Once you’ve captured your apostate with that perfect eye glaring, rabid dog look that JennyAtLAX patented last year, she’ll help you take it to that next level.
With the Mary De Moss-like Lunatic Stalkerazzi Technique, you’ll know with certainty that you love your apostate and that the two of you are meant to be together forever in $cientology. Without the †one Scale, however, this can be impossible.
The steps to complete dominance over your apostate are precise and orderly. JennyAtLAX will instruct, demonstrate and lecture on how to identify the exact †one your apostate sits at.
While L. Ron Hubbard taught that someone can be anywhere on the †one scale due to their circumstances, $cientology believes that one should always be stuck in one particular place on the †one scale. Opponents want her secret, the method to JennyAtLAX’s madness. How do you make it look like you’re rationally moving on the †one scale but, in actuality, you’re a controlling, manipulating demon that only masquerades as a soul 24/7?
$cientology’s goal is “a trapped being” a soul-in-shackles who avoids, like the plague, the upper levels of the †one scale. Who needs joy or happiness when all you want to do is run from your stalker, cry and poopie your pants? JennyAtLAX’s goal through $cientology is to put the apostate back into fear; to reinstate the complexities of such a state. Through her instruction, drills and demonstration, JennyAtLAX will train you to focus on the high end of the †one scale while your apostate focuses on death. With full use of the 80 increments of the †one scale, you’ll hover in the Top 40 (at, in or near “Serenity of Beingness”) while your apostate will embrace the Low 40 (at, in or near “Total Failure”).
JennyAtLAX will demonstrate how the apostate experiences, first-hand, the mechanism of her Mary De Moss-like approach, and how the apostate reacts to that pain. JennyAtLAX will teach you the correct †one Scale approach to handling the apostate’s antagonism and deflated cheerfulness. With perfect Training Routines (“TRs”), you’ll learn how to command a complete sensory shutdown in your victim, a falling away from life, through fear, grief, apathy, until your apostate settles uncomfortably, infallibly, where $cientology wants him: Total Failure.
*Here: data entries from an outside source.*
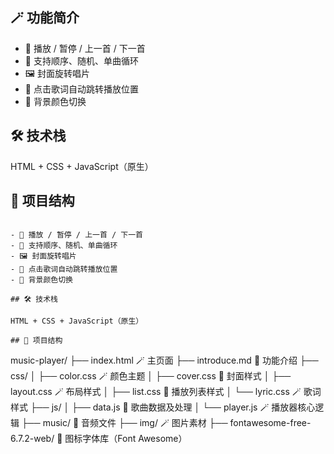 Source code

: 
## 🪄 功能简介

- 🎵 播放 / 暂停 / 上一首 / 下一首
- 🔁 支持顺序、随机、单曲循环
- 🖼️ 封面旋转唱片
- 🎤 点击歌词自动跳转播放位置
- 🎨 背景颜色切换

## 🛠️ 技术栈

HTML + CSS + JavaScript（原生）

## 📁 项目结构

```

- 🎵 播放 / 暂停 / 上一首 / 下一首
- 🔁 支持顺序、随机、单曲循环
- 🖼️ 封面旋转唱片
- 🎤 点击歌词自动跳转播放位置
- 🎨 背景颜色切换

## 🛠️ 技术栈

HTML + CSS + JavaScript（原生）

## 📁 项目结构

```
music-player/
├── index.html                    🪄 主页面
├── introduce.md                  🍵 功能介绍
├── css/
│   ├── color.css                 🪄 颜色主题
│   ├── cover.css                 🍵 封面样式
│   ├── layout.css                🪄 布局样式
│   ├── list.css                  🍵 播放列表样式
│   └── lyric.css                 🪄 歌词样式
├── js/
│   ├── data.js                   🍵 歌曲数据及处理
│   └── player.js                 🪄 播放器核心逻辑
├── music/                        🍵 音频文件
├── img/                          🪄 图片素材
├── fontawesome-free-6.7.2-web/   🍵 图标字体库（Font Awesome） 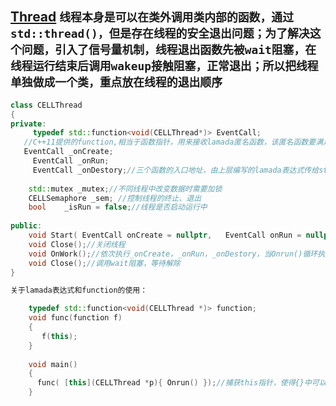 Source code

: [Thread](https://github.com/Planck-a/Tcpserve/blob/master/code/CELLThread.hpp)
`线程本身是可以在类外调用类内部的函数，通过std::thread()，但是存在线程的安全退出问题；为了解决这个问题，引入了信号量机制，线程退出函数先被wait阻塞，在线程运行结束后调用wakeup接触阻塞，正常退出；所以把线程单独做成一个类，重点放在线程的退出顺序`
---
```cpp
class CELLThread
{
private:
	 typedef std::function<void(CELLThread*)> EventCall;
   //C++11提供的function,相当于函数指针，用来接收lamada匿名函数，该匿名函数要满足返回值为空、参数为CELLThread*
   EventCall _onCreate;
	 EventCall _onRun;
	 EventCall _onDestory;//三个函数的入口地址，由上层编写的lamada表达式传给start()
	
	std::mutex _mutex;//不同线程中改变数据时需要加锁
	CELLSemaphore _sem;	//控制线程的终止、退出	
	bool	_isRun = false;//线程是否启动运行中
   
public:
    void Start(	EventCall onCreate = nullptr,	EventCall onRun = nullptr,EventCall onDestory = nullptr);//启动线程,确定三个函数的入口地址
    void Close();//关闭线程
    void OnWork();//依次执行_onCreate，_onRun，_onDestory，当Onrun()循环执行结束后，意味着线程结束，这时会调用wakeup解除阻塞关闭线程
    void Close();//调用wait阻塞，等待解除
}
```

```cpp
关于lamada表达式和function的使用：

    typedef std::function<void(CELLThread *)> function;
    void func(function f)
    {
       f(this);
    }
    
    void main()
    {
      func( [this](CELLThread *p){ Onrun() });//捕获this指针，使得{}中可以调用本类的方法
    }
 ```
Whether you’re at the airport following your apostate or waiting in your car outside his house too many times to count, the Lunatic Stalkerazzi Technique delivers.
LSS 2 will teach you to how to eliminate your apostate’s help team; never again will they turn to or find solace in the police, victim advocates, counselors, friends or family. With the Mary De Moss-like stalking technique, your apostate’s defenses will crumble as he realizes that $cientology loves him, needs him, must suckle the very life out of his or her soul.
JennyAtLAX Delivers the †one Scale Technique:
3.3: Strong Interest
You’ll dislike this one, but we never said it’d be easy, did we? JennyAtLAX will force you to exude care, concern and affection for your apostate. Turn the insidious crime of stalking into well-masked covert hostility; pretend to share their fright, pain and restimulation. Bite hard, but don’t leave any marks!
Elevate and enlist your body thetans to deliver the cluster fuck that your apostate knows is coming and has accepted.
Learn to let the evil spirits inside posses you; you’ll perfect how to capture the zeal needed to harpoon that seal. Practice how to reach just the right religious †one needed to bring the lamb back into the fold. Spear that whale with a vengeance that would make Jonah (and COB) proud.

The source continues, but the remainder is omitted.